Collected data:
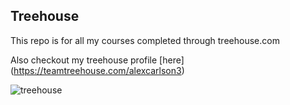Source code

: ## Treehouse

This repo is for all my courses completed through treehouse.com


Also checkout my treehouse profile [here] (https://teamtreehouse.com/alexcarlson3)

![treehouse](https://cloud.githubusercontent.com/assets/18290034/14362011/37a05116-fcc3-11e5-8f95-de9642505b37.jpg)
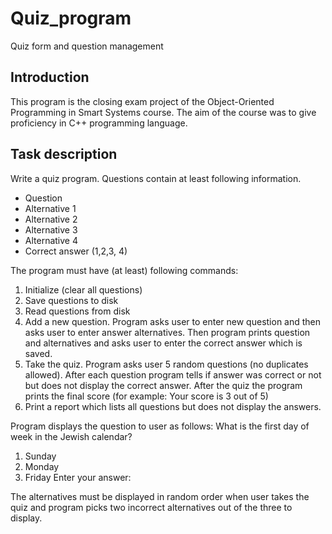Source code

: # Quiz_program
Quiz form and question management

## Introduction
This program is the closing exam project of the Object-Oriented Programming
in Smart Systems course. The aim of the course was to give proficiency
in C++ programming language.

## Task description
Write a quiz program. Questions contain at least following information.
* Question
* Alternative 1
* Alternative 2
* Alternative 3
* Alternative 4
* Correct answer (1,2,3, 4)

The program must have (at least) following commands:
1. Initialize (clear all questions)
2. Save questions to disk
3. Read questions from disk
4. Add a new question. Program asks user to enter new question and then asks
user to enter answer alternatives. Then program prints question and
alternatives and asks user to enter the correct answer which is saved.
5. Take the quiz. Program asks user 5 random questions
(no duplicates allowed). After each question program tells if answer
was correct or not but does not display the correct answer. After the quiz
the program prints the final score (for example: Your score is 3 out of 5)
6. Print a report which lists all questions but does not display the answers.

Program displays the question to user as follows:
What is the first day of week in the Jewish calendar?
1) Sunday
2) Monday
3) Friday
Enter your answer:

The alternatives must be displayed in random order when user takes the quiz
and program picks two incorrect alternatives out of the three to display.
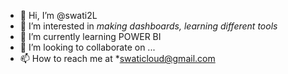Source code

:- 👋 Hi, I’m @swati2L
- 👀 I’m interested in *making dashboards, learning different tools* 
- 🌱 I’m currently learning POWER BI 
- 💞️ I’m looking to collaborate on ...
- 📫 How to reach me at *swaticloud@gmail.com

<!---
swati2L/swati2L is a ✨ special ✨ repository because its `README.md` (this file) appears on your GitHub profile.
You can click the Preview link to take a look at your changes.
--->
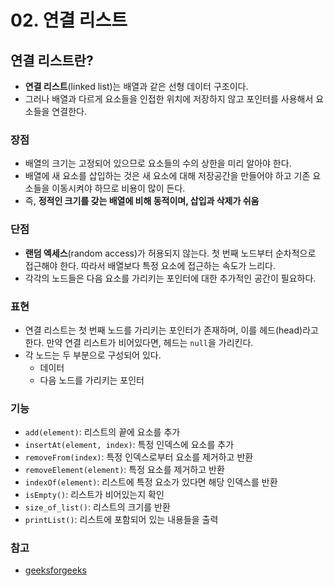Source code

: # 02. 연결 리스트

## 연결 리스트란?

- **연결 리스트**(linked list)는 배열과 같은 선형 데이터 구조이다.
- 그러나 배열과 다르게 요소들을 인접한 위치에 저장하지 않고 포인터를 사용해서 요소들을 연결한다.

### 장점

- 배열의 크기는 고정되어 있으므로 요소들의 수의 상한을 미리 알아야 한다.
- 배열에 새 요소를 삽입하는 것은 새 요소에 대해 저장공간을 만들어야 하고 기존 요소들을 이동시켜야 하므로 비용이 많이 든다.
- 즉, **정적인 크기를 갖는 배열에 비해 동적이며, 삽입과 삭제가 쉬움**

### 단점

- **랜덤 엑세스**(random access)가 허용되지 않는다. 첫 번째 노드부터 순차적으로 접근해야 한다. 따라서 배열보다 특정 요소에 접근하는 속도가 느리다.
- 각각의 노드들은 다음 요소를 가리키는 포인터에 대한 추가적인 공간이 필요하다.

### 표현

- 연결 리스트는 첫 번째 노드를 가리키는 포인터가 존재하며, 이를 헤드(head)라고 한다. 만약 연결 리스트가 비어있다면, 헤드는 `null`을 가리킨다.
- 각 노드는 두 부분으로 구성되어 있다.
  - 데이터
  - 다음 노드를 가리키는 포인터

### 기능

- `add(element)`: 리스트의 끝에 요소를 추가
- `insertAt(element, index)`: 특정 인덱스에 요소를 추가
- `removeFrom(index)`: 특정 인덱스로부터 요소를 제거하고 반환
- `removeElement(element)`: 특정 요소를 제거하고 반환
- `indexOf(element)`: 리스트에 특정 요소가 있다면 해당 인덱스를 반환
- `isEmpty()`: 리스트가 비어있는지 확인
- `size_of_list()`: 리스트의 크기를 반환
- `printList()`: 리스트에 포함되어 있는 내용들을 출력

### 참고

- [geeksforgeeks](https://www.geeksforgeeks.org/implementation-linkedlist-javascript/)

• _REQUIRED WORK_: Provide only the number of lines in the entries that hold the word "disk".

• _EXERCISE RESULT_: 2